Re: Linux 2.6.27-rc8

Previous thread: [GIT pull] timer fixes for .27 by Thomas Gleixner on Monday, September 29, 2008 - 3:15 pm. (7 messages)

Next thread: Re: questions about x86: mtrr cleanup for converting continuous to discrete layout by Dylan Taft on Monday, September 29, 2008 - 3:46 pm. (2 messages)
From: Linus Torvalds
Date: Monday, September 29, 2008 - 3:39 pm

So yet another week, another -rc. This one should be the last one: we're 
certainly not running out of regressions, but at the same time, at some 
point I just have to pick some point, and on the whole the regressions 
don't look _too_ scary. And -rc8 obviously does fix more of them.
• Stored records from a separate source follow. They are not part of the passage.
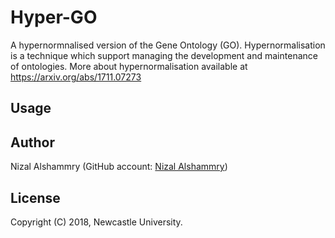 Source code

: # Hyper-GO

A hypernormnalised version of the Gene Ontology (GO). Hypernormalisation is
a technique which support managing the development and maintenance of
ontologies. More about hypernormalisation available at https://arxiv.org/abs/1711.07273

## Usage

## Author

Nizal Alshammry (GitHub account: <a href="https://github.com/Nizal-Shammry">Nizal Alshammry<a/>)


## License
Copyright (C) 2018, Newcastle University.
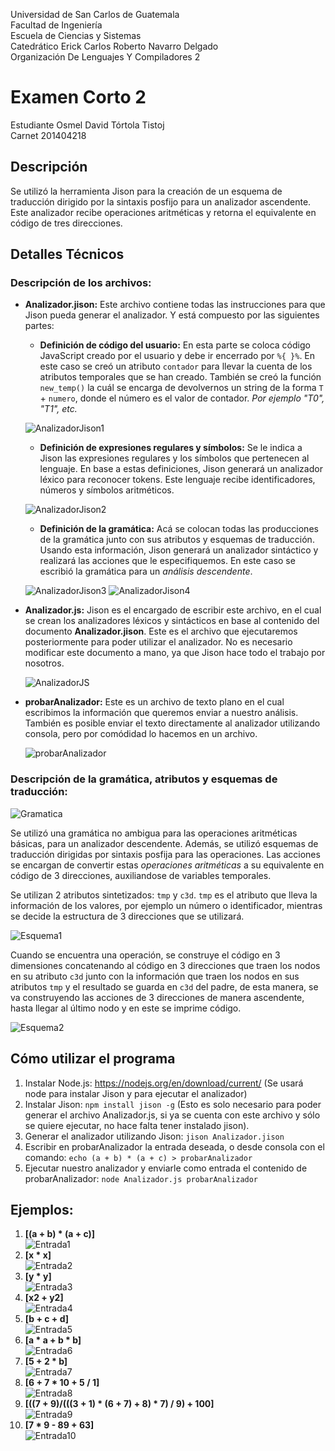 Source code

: Universidad de San Carlos de Guatemala \
Facultad de Ingeniería \
Escuela de Ciencias y Sistemas \
Catedrático Erick Carlos Roberto Navarro Delgado \
Organización De Lenguajes Y Compiladores 2 

# Examen Corto 2

Estudiante Osmel David Tórtola Tistoj \
Carnet 201404218

## Descripción

Se utilizó la herramienta Jison para la creación de un esquema de 
traducción dirigido por la sintaxis posfijo para un analizador ascendente.
Este analizador recibe operaciones aritméticas y retorna el equivalente en 
código de tres direcciones.

## Detalles Técnicos

### Descripción de los archivos:

- **Analizador.jison:** Este archivo contiene todas las instrucciones para que Jison pueda generar el analizador. Y está compuesto por las siguientes partes:

    - **Definición de código del usuario:** En esta parte se coloca código JavaScript creado por el usuario y debe ir encerrado por `%{ }%`. En este caso se creó un atributo `contador` para llevar la cuenta de los atributos temporales que se han creado. También se creó la función `new_temp()` la cuál se encarga de devolvernos un string de la forma `T` + `numero`, donde el número es el valor de contador. *Por ejemplo "T0", "T1", etc.*  
    
    ![AnalizadorJison1](imagenes/AnalizadorJison1.PNG)


    - **Definición de expresiones regulares y símbolos:** Se le indica a Jison las expresiones regulares y los símbolos que pertenecen al lenguaje. En base a estas definiciones, Jison generará un analizador léxico para reconocer tokens. Este lenguaje recibe identificadores, números y símbolos aritméticos.
    
    ![AnalizadorJison2](imagenes/AnalizadorJison2.PNG)

    - **Definición de la gramática:** Acá se colocan todas las producciones de la gramática junto con sus atributos y esquemas de traducción. Usando esta información, Jison generará un analizador sintáctico y realizará las acciones que le especifiquemos. En este caso se escribió la gramática para un *análisis descendente*.
    
    ![AnalizadorJison3](imagenes/AnalizadorJison3.PNG)
    ![AnalizadorJison4](imagenes/AnalizadorJison4.PNG)

- **Analizador.js:** Jison es el encargado de escribir este archivo, en el cual se crean los analizadores léxicos y sintácticos en base al contenido del documento **Analizador.jison**. Este es el archivo que ejecutaremos posteriormente para poder utilizar el analizador. No es necesario modificar este documento a mano, ya que Jison hace todo el trabajo por nosotros.
    
    ![AnalizadorJS](imagenes/AnalizadorJS.PNG)

- **probarAnalizador:** Este es un archivo de texto plano en el cual escribimos la información que queremos enviar a nuestro análisis. También es posible enviar el texto directamente al analizador utilizando consola, pero por comódidad lo hacemos en un archivo.

    ![probarAnalizador](imagenes/probarAnalizador.PNG)


### Descripción de la gramática, atributos y esquemas de traducción:

![Gramatica](imagenes/Gramatica.PNG)

Se utilizó una gramática no ambigua para las operaciones aritméticas básicas, para un analizador descendente. Además, se utilizó esquemas de traducción dirigidas por sintaxis posfija para las operaciones. Las acciones se encargan de convertir estas *operaciones aritméticas* a su equivalente en código de 3 direcciones, auxiliandose de variables temporales. 

Se utilizan 2 atributos sintetizados: `tmp` y `c3d`. `tmp` es el atributo que lleva la información de los valores, por ejemplo un número o identificador, mientras se decide la estructura de 3 direcciones que se utilizará. 

![Esquema1](imagenes/Esquema1.PNG)

Cuando se encuentra una operación, se construye el código en 3 dimensiones concatenando al código en 3 direcciones que traen los nodos en su atributo `c3d` junto con la información que traen los nodos en sus atributos `tmp` y el resultado se guarda en `c3d` del padre, de esta manera, se va construyendo las acciones de 3 direcciones de manera ascendente, hasta llegar al último nodo y en este se imprime código.

![Esquema2](imagenes/Esquema2.PNG)

## Cómo utilizar el programa

1. Instalar Node.js: https://nodejs.org/en/download/current/ (Se usará node para instalar Jison y para ejecutar el analizador)
2. Instalar Jison: `npm install jison -g` (Esto es solo necesario para poder generar el archivo Analizador.js, si ya se cuenta con este archivo y sólo se quiere ejecutar, no hace falta tener instalado jison).
3. Generar el analizador utilizando Jison: `jison Analizador.jison`
4. Escribir en probarAnalizador la entrada deseada, o desde consola con el comando: `echo (a + b) * (a + c) > probarAnalizador`
5. Ejecutar nuestro analizador y enviarle como entrada el contenido de probarAnalizador: `node Analizador.js probarAnalizador`


## Ejemplos:

1. **[(a + b) * (a + c)]** \
![Entrada1](imagenes/Entrada1.PNG)
2. **[x * x]** \
![Entrada2](imagenes/Entrada2.PNG)
3. **[y * y]** \
![Entrada3](imagenes/Entrada3.PNG)
4. **[x2 + y2]** \
![Entrada4](imagenes/Entrada4.PNG)
5. **[b + c + d]** \
![Entrada5](imagenes/Entrada5.PNG)
6. **[a * a + b * b]** \
![Entrada6](imagenes/Entrada6.PNG)
7. **[5 + 2 * b]** \
![Entrada7](imagenes/Entrada7.PNG)
8. **[6 + 7 * 10 + 5 / 1]** \
![Entrada8](imagenes/Entrada8.PNG)
9. **[((7 + 9)/(((3 + 1) * (6 + 7) + 8) * 7) / 9) + 100]** \
![Entrada9](imagenes/Entrada9.PNG)
10. **[7 * 9 - 89 + 63]** \
![Entrada10](imagenes/Entrada10.PNG)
Most of the changes since -rc7 are pretty small, and there aren't even a 
whole lot of them. The shortlog (appended) is just a couple of pages, and 
the diffstat is even smaller, but since the dirstat is a dense overview, 
I'll just put that here instead:

   4.6% arch/m32r/kernel/
   5.7% arch/m32r/
   9.5% arch/mips/pci/
  10.4% arch/mips/
   4.2% arch/x86/kernel/
   4.4% arch/x86/
  26.0% arch/
   3.5% drivers/usb/storage/
  10.4% drivers/usb/
   3.6% drivers/watchdog/
  23.8% drivers/
  11.5% fs/xfs/
  13.5% fs/
   3.7% kernel/
   9.8% net/9p/
  10.6% net/
   5.4% scripts/kconfig/
   5.9% scripts/
   7.4% sound/soc/codecs/
   8.4% sound/soc/
  10.1% sound/

and it's actually more spread out than usual. Arch and drivers are just 
half of the patch even when combined. 

Give it a try,

		Linus

---
Adrian Bunk (5):
      m32r: remove the unused NOHIGHMEM option
      m32r: don't offer CONFIG_ISA
      m32r: export empty_zero_page
      m32r: export __ndelay
      m32r/kernel/: cleanups

Adrian Hunter (2):
      UBIFS: TNC / GC race fixes
      UBIFS: remove incorrect assert

Akinobu Mita (2):
      [WATCHDOG] ibmasr: remove unnecessary spin_unlock()
      ibmasr: remove unnecessary spin_unlock()

Alan Cox (1):
      pcmcia: Fix broken abuse of dev->driver_data

Alan Stern (2):
      USB: unusual_devs addition for RockChip MP3 player
      USB: revert recovery from transient errors

Alex Chiang (1):
      [IA64] Ski simulator doesn't need check_sal_cache_flush

Alexander Beregalov (1):
      UBIFS: fix printk format warnings

Alexander Duyck (1):
      netdev: simple_tx_hash shouldn't hash inside fragments

Andrea Righi (1):
      x86, oprofile: BUG ...
From: david
Date: Monday, September 29, 2008 - 4:09 pm

unless there is news that I missed, the E1000 bricking bug is still out 
there. that is a particularly nasty one.

--

From: Jiri Kosina
Date: Monday, September 29, 2008 - 4:33 pm

If 2.6.27 is released with e1000e driver corrupting EEPROM contents on 
many systems out there, rendering the cards unusable for most of the 
i-am-not-a-hacker users (and remember, even Dave Airlie bricked his laptop 
completely to death, when trying to restore eeprom contents), well, I 
personally find that very scary.

Intel is working with us on tracking down and resolving the issue, but 
this is not going as well as one would like to see (one attempt, one card 
with completely hosed EEPROM contents ... and restoring the contents is 
not *that* trivial).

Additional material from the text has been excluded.